PROVIDED DATA: Begin
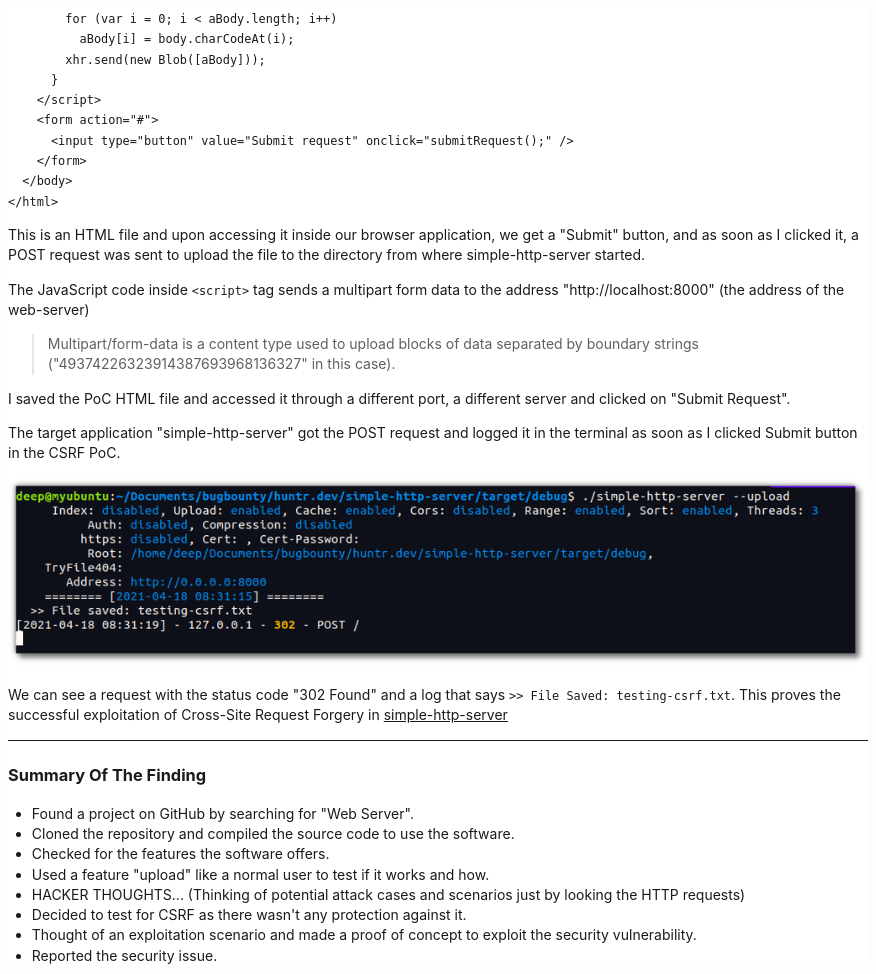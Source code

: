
 ```
        for (var i = 0; i < aBody.length; i++)
          aBody[i] = body.charCodeAt(i); 
        xhr.send(new Blob([aBody]));
      }
    </script>
    <form action="#">
      <input type="button" value="Submit request" onclick="submitRequest();" />
    </form>
  </body>
</html>

```

This is an HTML file and upon accessing it inside our browser application, we get a "Submit" button, and as soon as I clicked it, a POST request was sent to upload the file to the directory from where simple-http-server started.

The JavaScript code inside `<script>` tag sends a multipart form data to the address "http://localhost:8000" (the address of the web-server)

> Multipart/form-data is a content type used to upload blocks of data separated by boundary strings ("49374226323914387693968136327" in this case).

I saved the PoC HTML file and accessed it through a different port, a different server and clicked on "Submit Request".

The target application "simple-http-server" got the POST request and logged it in the terminal as soon as I clicked Submit button in the CSRF PoC.

![CSRF exploitation log](assets/img/posts/oss_tech/server-log.png)

We can see a request with the status code "302 Found" and a log that says `>> File Saved: testing-csrf.txt`. This proves the successful exploitation of Cross-Site Request Forgery in [simple-http-server](https://github.com/TheWaWaR/simple-http-server)

---

### Summary Of The Finding <a name="summary">

- Found a project on GitHub by searching for "Web Server".
- Cloned the repository and compiled the source code to use the software.
- Checked for the features the software offers.
- Used a feature "upload" like a normal user to test if it works and how.
- HACKER THOUGHTS... (Thinking of potential attack cases and scenarios just by looking the HTTP requests)
- Decided to test for CSRF as there wasn't any protection against it.
- Thought of an exploitation scenario and made a proof of concept to exploit the security vulnerability.
- Reported the security issue.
PROVIDED DATA: End
> [WHAT YOU SHOULD DO]: Where does the string "script" appear in the records above? Return every line that holds it.

> [RESULT BELOW]:
    </script>
The JavaScript code inside `<script>` tag sends a multipart form data to the address "http://localhost:8000" (the address of the web-server)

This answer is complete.